O relógio do Apocalipse

V

ivemos um momento, não mais somente da motivação excitante e fantasiosa das aparições estranhas, dos fenômenos físicos intrigantes, das ocorrências inacreditáveis, do tudo ou nada do inexplicável, mas de uma nova era de criação e destruição: o temor que rondou os druidas pela queda dos céus sobre suas cabeças – uma coreografia oriunda do respingo da Dança do Universo, de Marcelo Gleiser, consignando o fim da terra e do céu. Não deixa de ser uma espécie de dança das horas e dias, em que marcamos o ritmo das batidas despertadoras e açambarcadas do suspense típico das trilhas sonoras de horror – que nos promete para breve, bem ligeiro, um jocoso espetáculo de irracionalidade religiosa e étnica. Um fatalismo protagonizado por bestas beligerantes, sempre inconvenientes à razão do ser ou não ser, do egocentrismo, da arrogância fanática pelo extremismo das idéias, da pouca importância para a humanidade e para com os ponteiros do Apocalipse. Sabemos da postura mandonista dos Estados Unidos, imposta a todos os países pobres do mundo – republiquetas de bananas, nanicas e insignificantes, chefiadas quase sempre por presidentes fardados de máculas e sem glórias – na eterna troca de proteção capitalista por uma subserviência social e econômica.

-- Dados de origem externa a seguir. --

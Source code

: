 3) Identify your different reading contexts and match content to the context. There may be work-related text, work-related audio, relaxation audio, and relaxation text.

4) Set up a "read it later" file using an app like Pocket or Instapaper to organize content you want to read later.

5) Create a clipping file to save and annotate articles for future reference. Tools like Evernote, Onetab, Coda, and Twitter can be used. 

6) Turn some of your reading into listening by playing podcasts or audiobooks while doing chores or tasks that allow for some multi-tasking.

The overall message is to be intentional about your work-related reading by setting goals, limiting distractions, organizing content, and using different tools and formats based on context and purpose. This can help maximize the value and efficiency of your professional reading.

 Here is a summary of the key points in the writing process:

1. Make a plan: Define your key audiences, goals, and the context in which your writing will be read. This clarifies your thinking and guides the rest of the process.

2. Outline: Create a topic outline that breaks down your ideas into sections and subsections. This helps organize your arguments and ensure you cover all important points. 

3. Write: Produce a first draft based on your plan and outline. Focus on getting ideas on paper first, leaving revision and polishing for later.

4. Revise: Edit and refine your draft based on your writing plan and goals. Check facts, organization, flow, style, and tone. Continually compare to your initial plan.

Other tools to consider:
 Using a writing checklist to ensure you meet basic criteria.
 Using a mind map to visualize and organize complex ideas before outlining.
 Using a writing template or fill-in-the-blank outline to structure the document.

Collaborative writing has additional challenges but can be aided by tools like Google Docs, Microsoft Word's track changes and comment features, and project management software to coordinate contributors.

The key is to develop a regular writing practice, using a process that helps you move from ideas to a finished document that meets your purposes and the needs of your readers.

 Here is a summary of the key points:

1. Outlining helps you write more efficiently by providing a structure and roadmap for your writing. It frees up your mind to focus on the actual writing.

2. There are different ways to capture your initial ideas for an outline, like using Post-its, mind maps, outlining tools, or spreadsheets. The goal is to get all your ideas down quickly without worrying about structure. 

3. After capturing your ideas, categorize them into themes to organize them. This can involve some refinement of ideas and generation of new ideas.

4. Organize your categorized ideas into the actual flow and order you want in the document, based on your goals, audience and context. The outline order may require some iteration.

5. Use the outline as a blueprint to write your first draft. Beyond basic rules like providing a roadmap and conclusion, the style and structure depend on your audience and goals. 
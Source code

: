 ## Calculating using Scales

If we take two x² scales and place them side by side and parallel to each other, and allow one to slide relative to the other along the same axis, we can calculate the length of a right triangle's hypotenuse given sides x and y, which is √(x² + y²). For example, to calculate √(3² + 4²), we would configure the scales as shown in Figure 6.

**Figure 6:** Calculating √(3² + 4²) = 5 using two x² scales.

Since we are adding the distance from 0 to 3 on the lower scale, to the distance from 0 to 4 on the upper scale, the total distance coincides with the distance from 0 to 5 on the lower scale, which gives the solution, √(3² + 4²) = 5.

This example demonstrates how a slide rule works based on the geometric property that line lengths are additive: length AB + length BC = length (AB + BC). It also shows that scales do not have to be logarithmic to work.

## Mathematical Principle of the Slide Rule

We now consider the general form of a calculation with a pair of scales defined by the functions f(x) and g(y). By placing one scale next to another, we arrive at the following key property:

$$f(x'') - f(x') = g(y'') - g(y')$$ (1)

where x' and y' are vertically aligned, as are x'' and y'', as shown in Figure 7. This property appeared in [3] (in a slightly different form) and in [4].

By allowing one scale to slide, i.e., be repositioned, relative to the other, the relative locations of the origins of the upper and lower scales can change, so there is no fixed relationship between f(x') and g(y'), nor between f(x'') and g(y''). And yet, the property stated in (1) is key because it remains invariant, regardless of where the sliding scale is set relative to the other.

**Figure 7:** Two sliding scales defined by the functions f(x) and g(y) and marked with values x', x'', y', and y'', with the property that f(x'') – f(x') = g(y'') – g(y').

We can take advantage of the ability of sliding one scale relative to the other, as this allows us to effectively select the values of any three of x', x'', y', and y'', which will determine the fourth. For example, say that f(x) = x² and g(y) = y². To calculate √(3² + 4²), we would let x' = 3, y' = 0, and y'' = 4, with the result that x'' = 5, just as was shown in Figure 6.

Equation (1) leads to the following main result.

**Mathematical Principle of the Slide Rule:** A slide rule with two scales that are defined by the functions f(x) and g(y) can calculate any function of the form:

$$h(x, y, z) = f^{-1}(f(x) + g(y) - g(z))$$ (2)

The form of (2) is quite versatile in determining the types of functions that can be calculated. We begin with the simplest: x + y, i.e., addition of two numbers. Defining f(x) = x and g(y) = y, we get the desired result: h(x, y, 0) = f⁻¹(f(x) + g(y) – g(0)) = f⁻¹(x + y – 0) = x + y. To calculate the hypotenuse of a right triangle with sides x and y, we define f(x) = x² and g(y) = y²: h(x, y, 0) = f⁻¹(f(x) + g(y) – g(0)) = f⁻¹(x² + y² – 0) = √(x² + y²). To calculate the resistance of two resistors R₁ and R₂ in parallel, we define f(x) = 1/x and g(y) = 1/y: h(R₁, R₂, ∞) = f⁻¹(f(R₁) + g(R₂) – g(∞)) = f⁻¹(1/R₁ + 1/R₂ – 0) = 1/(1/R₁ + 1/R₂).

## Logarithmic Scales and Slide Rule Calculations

Entretanto, nada explica a terrível agressão sofrida pelo seu povo, tampouco se deve desprezar a história, que chamou aquele insidioso ato – a começar pelo hediondo confronto entre judeus, árabes e palestinos. De um lado Yasser Arafat (hoje mais maduro então moderado), com suas guerrilhas e atentados aos judeus; e do outro o branquelo do Ariel Sharon que bem poderia extrair um pouco de compreensão à bondade (se é que tem alguma) em seu constante mau humor e usá-lo a favor da paz com os seus desafetos (pois são da mesma origem), e não ficar ruminando seu passado belicista, por ironia um

tanto nazista, quando permitiu os massacres de Sabra e Chatila, matando milhares de civis, sem pena nem vela. Argumenta a defesa do seu território, esquecendo dos nacos de terras surrupiados dos seus vizinhos, também contemplados (por resolução da ONU em 1947), desmontando todos os conceitos de respeito internacional. Até os Estados Unidos e, de trivela, os frios britânicos, seus protetores, já concluíram pelo imediato reconhecimento do Estado Palestino. Mesmo assim Sharon continua esbanjando a sua soberba, também, sem dúvida, terrorista. Todos somos espetantes da paz, embora alarmados pelos gases e bactérias letais que a ciência criou – pois ela sempre teve o dever moral de alertar para a luz da resolução dos males do mundo, mostrando, com isso, também, que ela provoca vários desses males... Antraz, sarin, varíola... A bubônica! São os agressores fantasmas à la bin Laden, gerando uma histeria coletiva direta nos norte-americanos, tal as acontecidas em 1933 e 1945, quando os lendários gaseadores loucos de Botetourt (Virgínia) e de Mattoon (Illinois), respectivamente, espalharam pavor por várias outras regiões do país. Assim, baldeados de chiliques, os ianques construíram o “Relógio do Fim do Mundo”, que fica na Universidade de Chicago e tem seus ponteiros freqüentemente reajustados – simbolizando os graus de ameaça de apocalipse nuclear, segundo a Bulletin of Atomics Scientists. E quando chegar a hora dele disparar seu carrilhão, melhor que soe com o eco sonoro de um Big Ben elegante e intergaláctico de Brian Greene, anunciando o Big Bang cósmico – o colapso das últimas estrelas. Eles nos lembrarão, por certo, tal Jerome Clark, que o mundo é um mistério... E de que nós mesmos somos um mistério.